Agentic Task Execution

name: agentic-task-execution

description: Patterns for Claude tool use and function calling to execute real-world tasks (sending emails, booking appointments, purchasing items) on behalf of users, with safety guardrails, confirmation flows, and rollback capabilities. Covers tool definition schemas, multi-step execution plans, human-in-the-loop confirmation, side-effect classification, and audit logging. Use when building AI agents that perform actions with real-world consequences, implementing tool use safety patterns, or designing human-in-the-loop confirmation flows.

Agentic Task Execution

Instructions

Side-Effect Classification

Classify every tool/action by its reversibility and consequence severity:

Tier 1: Read-Only (No Confirmation Required)
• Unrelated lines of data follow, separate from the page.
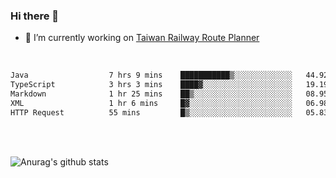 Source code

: ### Hi there 👋

- 🔭 I’m currently working on [Taiwan Railway Route Planner](https://github.com/Taiwan-Railway-Route-Planner)

<br/>

<!--START_SECTION:waka-->

```txt
Java                  7 hrs 9 mins    ███████████▒░░░░░░░░░░░░░   44.92 %
TypeScript            3 hrs 3 mins    ████▓░░░░░░░░░░░░░░░░░░░░   19.19 %
Markdown              1 hr 25 mins    ██▒░░░░░░░░░░░░░░░░░░░░░░   08.95 %
XML                   1 hr 6 mins     █▓░░░░░░░░░░░░░░░░░░░░░░░   06.98 %
HTTP Request          55 mins         █▒░░░░░░░░░░░░░░░░░░░░░░░   05.83 %
```

<!--END_SECTION:waka-->

<br/>
<br/>

![Anurag's github stats](https://github-readme-stats.vercel.app/api?username=DepickereSven&show_icons=true&theme=tokyonight)



<!--
**DepickereSven/DepickereSven** is a ✨ _special_ ✨ repository because its `README.md` (this file) appears on your GitHub profile.

Here are some ideas to get you started:

- 🔭 I’m currently working on ...
- 🌱 I’m currently learning ...
- 👯 I’m looking to collaborate on ...
- 🤔 I’m looking for help with ...
- 💬 Ask me about ...
- 📫 How to reach me: ...
- 😄 Pronouns: ...
- ⚡ Fun fact: ...
-->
  • Fetching data (calendar events, emails, weather, search results)
  • Reading user preferences or settings
  • Generating text, summaries, or recommendations

Tier 2: Reversible Actions (Soft Confirmation)

  • Drafting an email (saved to drafts, not sent)
  • Adding a calendar event (can be deleted)
  • Creating a to-do item or reminder
  • Saving a note or document
  • Adding items to a shopping list

Tier 3: Consequential Actions (Hard Confirmation Required)

  • Sending an email or message
  • Booking an appointment or reservation
  • Making a purchase or payment
  • Modifying a shared calendar event
  • Posting to social media
  • Canceling an existing booking

Tier 4: Irreversible/High-Stakes (Explicit Multi-Step Confirmation)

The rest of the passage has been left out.